My heritage changed.
If you were to look at me, you would notice that I suffer from vitiligo, have a woman's nose, and wear a single white sequined glove in a shadowbox around my neck. Just kidding. If you were to look at me, which you can't, because I don't like that sort of thing, you'd probably quickly register the following qualities: White. Glasses. Hair. About as tall as the top of a fast-food restaurant soda dispenser. Bookish, if sedated. White.
Well, I'd have you fooled. I myself had been fooled, until Thursday, when my dad came around and mentioned that I'm 1/16th...Seneca. Not Seneca "Indian." Not "Native American." I'm 1/16th Seneca Nation, and the other 15/16ths of Chris Onstad had better GET THE HELL OFF MY LAND!
Only joking, of course. I know Native Americans aren't typically yelling things like that. I mean, I don't really know much about Native Americans. Until Thursday, Native Americans were the guys on the cross-country team who could finish the 3-mile varsity course, go home, have a good sweat and maybe a rain dance or two, then come back and half-heartedly cheer as I bumbled across the finish line ("yaaay for Chris"), my sock garters having long since fallen around my ankles. But now that I am a Native American of a legally-actionable level of extraction, I have a vastly different impression of...myself.
You see, an uncle of mine had recently been messing about at Ellis Island or someplace like that, popping down to trace the family heritage in between vast seas of split pea soup at Houlihan's, and he unearthed this data. I'm quickly inclined to believe it, too. The rest of my genealogy is pretty hot stuff: my great-uncle Niels Onstad was the wealthy Norwegian shipping magnate who married Olympic figure skater Sonja Henie in 1956, after all. How about a side dish of hard-ass American Indian, Chris? Yeah, that sounds good. Set it down next to the buttered lutefisk. I'll get to it.
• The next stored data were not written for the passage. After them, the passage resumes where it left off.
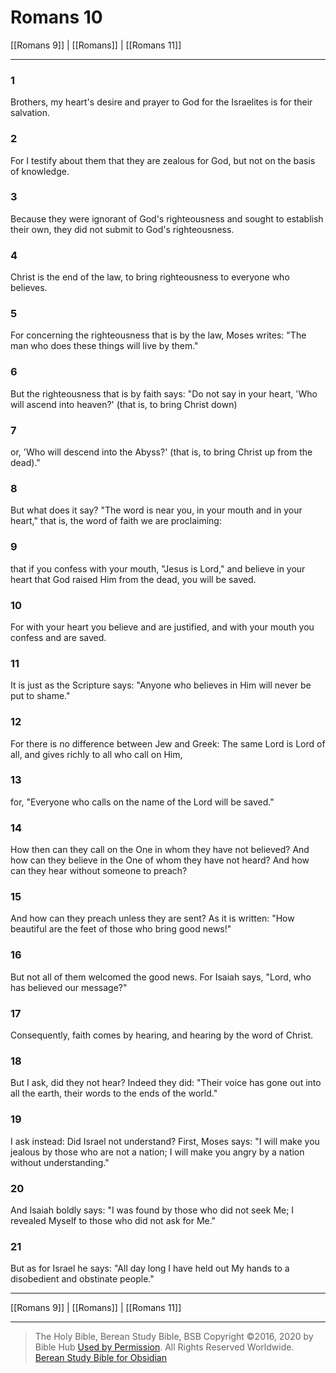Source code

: # Romans 10

[[Romans 9]] | [[Romans]] | [[Romans 11]]

---

### 1
Brothers, my heart's desire and prayer to God for the Israelites is for their salvation.

### 2
For I testify about them that they are zealous for God, but not on the basis of knowledge.

### 3
Because they were ignorant of God's righteousness and sought to establish their own, they did not submit to God's righteousness.

### 4
Christ is the end of the law, to bring righteousness to everyone who believes.

### 5
For concerning the righteousness that is by the law, Moses writes: "The man who does these things will live by them."

### 6
But the righteousness that is by faith says: "Do not say in your heart, 'Who will ascend into heaven?' (that is, to bring Christ down)

### 7
or, 'Who will descend into the Abyss?' (that is, to bring Christ up from the dead)."

### 8
But what does it say? "The word is near you, in your mouth and in your heart," that is, the word of faith we are proclaiming:

### 9
that if you confess with your mouth, "Jesus is Lord," and believe in your heart that God raised Him from the dead, you will be saved.

### 10
For with your heart you believe and are justified, and with your mouth you confess and are saved.

### 11
It is just as the Scripture says: "Anyone who believes in Him will never be put to shame."

### 12
For there is no difference between Jew and Greek: The same Lord is Lord of all, and gives richly to all who call on Him,

### 13
for, "Everyone who calls on the name of the Lord will be saved."

### 14
How then can they call on the One in whom they have not believed? And how can they believe in the One of whom they have not heard? And how can they hear without someone to preach?

### 15
And how can they preach unless they are sent? As it is written: "How beautiful are the feet of those who bring good news!"

### 16
But not all of them welcomed the good news. For Isaiah says, "Lord, who has believed our message?"

### 17
Consequently, faith comes by hearing, and hearing by the word of Christ.

### 18
But I ask, did they not hear? Indeed they did: "Their voice has gone out into all the earth, their words to the ends of the world."

### 19
I ask instead: Did Israel not understand? First, Moses says: "I will make you jealous by those who are not a nation; I will make you angry by a nation without understanding."

### 20
And Isaiah boldly says: "I was found by those who did not seek Me; I revealed Myself to those who did not ask for Me."

### 21
But as for Israel he says: "All day long I have held out My hands to a disobedient and obstinate people."

---

[[Romans 9]] | [[Romans]] | [[Romans 11]]

---

> The Holy Bible, Berean Study Bible, BSB
> Copyright &copy;2016, 2020 by Bible Hub
> [Used by Permission](https://berean.bible/terms.htm). All Rights Reserved Worldwide.
> [Berean Study Bible for Obsidian](https://github.com/gapmiss/berean-study-bible-for-obsidian)</small>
(If you're wondering: no, I'm not wealthy, despite the "shipping magnate family" thing. Apparently my ancestors liked Linie more than they liked staying alive and keeping the business solvent. Note to self: breakfast potatoes should be in the form of hashbrowns, not aquavit.)
So, now that I have this fresh take on myself, I'm going over Seneca history and identifying personal traits that are in keeping with the Seneca character build. Here are some of the more prominent ones:
1) The Seneca diet was based on corn, beans and squash. I love corn and beans (well, beans, mostly), and I identify with my Seneca ancestors who had to choke down slimy, bitter squash until they moved out and got their own teepee with their buddy He Uses Socks For Napkins.
2) The Seneca culture is matriarchal. The men went on long hunting and fishing expeditions while the women kept it together at home. This explains why I don't care about anything and just want to leave my house to have fun most of the time, and why my wife was the one who unsubscribed me from VIBE when a friend jokingly signed me up.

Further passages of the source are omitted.